Masthähnchen im Stall
Gegen die Ausweitung der Hähnchenmast in Eschelbach – hier ein Symbolbild – wendet sich die Initiative Pro Life Eschelbach. Kritik übt sie an der Informationspolitik des Landratsamtes.
Carmen Jaspersen/dpa
Eschelbach
 In einer Erklärung drücken Norbert Endress, Rosi und Roland Kirschner sowie Ute Künzel-Mulas ihr Erstaunen über das „nachträglich aufkommende Mitteilungsbedürfnis des Landratsamtes zu vollendeten Tatsachen“ aus: „Dass man seitens einer Behörde nach ,Recht und Gesetz’ handelt, davon sind wir eigentlich als Grundvoraussetzung ausgegangen, wie also darf man diesen Erklärungsbedarf nun werten?“, fragen sie. Die „undemokratische Vorgehensweise und das beinahe gebetsmühlenartige Wiederholen der Ansprüche des Antragsstellers“, übrigens schon beim vorzeitigen Baubeginn, lassen in den Augen von Pro Life „am besagten fairen Verfahren berechtigte Zweifel aufkommen“.

 

Man hätte sich mehr Offenheit gewünscht, bevor vollendete Tatsachen geschaffen wurden, schreiben sie außerdem: „Hätte man einige Themen dieser amtlichen Stellungnahmen nicht vorher in den angekündigten Gesprächen darlegen können und sollen?“ Niemand erwarte von einer Behörde eine subjektive Auslegung der Gesetze oder ein Parteiergreifen zugunsten einer öffentlichen Meinung, „jedoch bestehen diese Erwartungen gleichermaßen in die antragsstellende Richtung“, heißt es von Pro Life.

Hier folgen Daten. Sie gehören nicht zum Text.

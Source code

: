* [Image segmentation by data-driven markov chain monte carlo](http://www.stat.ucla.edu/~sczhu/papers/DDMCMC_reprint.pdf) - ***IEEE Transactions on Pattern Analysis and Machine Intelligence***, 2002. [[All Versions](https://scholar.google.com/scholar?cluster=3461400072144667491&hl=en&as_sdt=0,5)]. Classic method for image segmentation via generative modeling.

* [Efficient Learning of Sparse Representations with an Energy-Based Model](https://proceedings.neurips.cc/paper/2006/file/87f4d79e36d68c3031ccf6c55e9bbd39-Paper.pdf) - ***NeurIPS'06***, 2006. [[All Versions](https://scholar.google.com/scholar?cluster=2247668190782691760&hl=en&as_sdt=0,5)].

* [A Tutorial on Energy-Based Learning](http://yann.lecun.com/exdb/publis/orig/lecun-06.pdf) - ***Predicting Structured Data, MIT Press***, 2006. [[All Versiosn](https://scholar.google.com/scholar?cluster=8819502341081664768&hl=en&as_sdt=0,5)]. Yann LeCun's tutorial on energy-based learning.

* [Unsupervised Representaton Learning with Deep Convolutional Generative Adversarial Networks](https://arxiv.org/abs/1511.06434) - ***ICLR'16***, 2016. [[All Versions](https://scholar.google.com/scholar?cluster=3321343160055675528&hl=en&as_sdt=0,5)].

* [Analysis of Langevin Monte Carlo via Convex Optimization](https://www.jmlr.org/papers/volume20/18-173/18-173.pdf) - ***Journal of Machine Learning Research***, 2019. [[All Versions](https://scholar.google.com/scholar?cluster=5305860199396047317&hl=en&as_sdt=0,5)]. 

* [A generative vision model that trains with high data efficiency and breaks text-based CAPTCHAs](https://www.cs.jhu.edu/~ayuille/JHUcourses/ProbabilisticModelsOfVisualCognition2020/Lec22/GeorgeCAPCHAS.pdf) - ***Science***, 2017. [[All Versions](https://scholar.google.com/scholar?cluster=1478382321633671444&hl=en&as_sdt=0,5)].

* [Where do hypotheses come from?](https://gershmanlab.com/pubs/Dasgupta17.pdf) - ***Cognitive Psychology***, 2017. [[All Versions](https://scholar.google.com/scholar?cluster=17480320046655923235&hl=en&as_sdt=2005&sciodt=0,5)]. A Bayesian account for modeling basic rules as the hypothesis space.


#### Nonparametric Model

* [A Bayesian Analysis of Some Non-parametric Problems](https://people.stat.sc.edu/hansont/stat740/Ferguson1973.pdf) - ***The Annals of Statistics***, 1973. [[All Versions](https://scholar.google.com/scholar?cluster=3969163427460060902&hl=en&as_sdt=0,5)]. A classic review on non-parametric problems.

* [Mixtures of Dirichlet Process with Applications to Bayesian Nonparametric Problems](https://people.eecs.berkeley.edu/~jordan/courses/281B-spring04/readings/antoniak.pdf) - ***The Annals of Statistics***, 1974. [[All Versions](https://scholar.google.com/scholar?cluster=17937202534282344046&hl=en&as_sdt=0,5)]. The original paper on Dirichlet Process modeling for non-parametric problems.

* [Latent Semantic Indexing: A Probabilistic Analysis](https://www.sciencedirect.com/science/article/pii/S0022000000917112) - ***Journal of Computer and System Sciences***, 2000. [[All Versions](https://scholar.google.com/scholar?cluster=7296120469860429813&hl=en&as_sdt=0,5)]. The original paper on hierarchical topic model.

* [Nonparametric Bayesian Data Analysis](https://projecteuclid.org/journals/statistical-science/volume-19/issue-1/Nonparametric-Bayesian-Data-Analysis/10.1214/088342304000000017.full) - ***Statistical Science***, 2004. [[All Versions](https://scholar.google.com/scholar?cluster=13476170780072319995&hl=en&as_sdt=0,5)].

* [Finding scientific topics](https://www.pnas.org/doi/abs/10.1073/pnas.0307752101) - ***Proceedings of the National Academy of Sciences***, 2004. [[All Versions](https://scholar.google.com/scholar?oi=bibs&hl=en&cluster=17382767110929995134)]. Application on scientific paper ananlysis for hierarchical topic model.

Zum Thema Petition bemerken die Pro-Life-Sprecher, dass es ihnen innerhalb kürzester Zeit möglich war, vom Landtag Antwort auf Anfragen zu bekommen: „Eine klärende Kommunikation zum Stand der Petition wäre also durchaus im Bereich des Machbaren gewesen und von Landrat Martin Wolf ursprünglich auch angedacht gewesen.“ Denn lägen im Landtag alle erforderlichen Unterlagen bereit, stünde die Behandlung wohl inzwischen auf der Tagesordnung des Umweltausschusses, was nicht der Fall ist. Dazu fragt Pro Life: „Stellt das Landratsamt unter Umständen doch die Arbeitsweise des Landtages in Frage?“

Offensichtlich habe man vor möglichen Regressansprüchen des Antragsstellers mehr Respekt, als vor eigenen Bürgern, dem Bayerischen Landtag, dem Markt Wolnzach, dem Bund Naturschutz sowie einer drohenden Klage. Das enttäuscht die Bürgerinitiative, die sich nach eigener Darstellung für ein lebenswertes Eschelbach auch in Zukunft einsetzt, doch sehr: „Etwas mehr Courage hätten wir von unserer Kreisverwaltung schon erwartet, gleichwohl ein Lob an den Rechtsanwalt des Antragstellers zur effektiven Zielerreichung.“

Die Initiative setzt nun auf den juristischen Weg und schreibt: „Wir hoffen, dass zusätzlich zum Bund Naturschutz auch der Markt Wolnzach das Ersetzen seines gemeindlichen Einvernehmens rechtlich prüfen lässt. Denn es ähnelt einer Entmündigung, wenn man seitens des Landratsamtes dem Markt Wolnzach eine fehlende Rechtmäßigkeit der mehrheitlich sowie sachlich getroffenen Entscheidung unterstellt.“

In den nächsten Wochen werde sich zeigen, ob tatsächlich korrekt entschieden wurde. Bis dahin sei den Betroffenen, Kritikern und Gegnern eine gewisse emotionale Kritik erlaubt.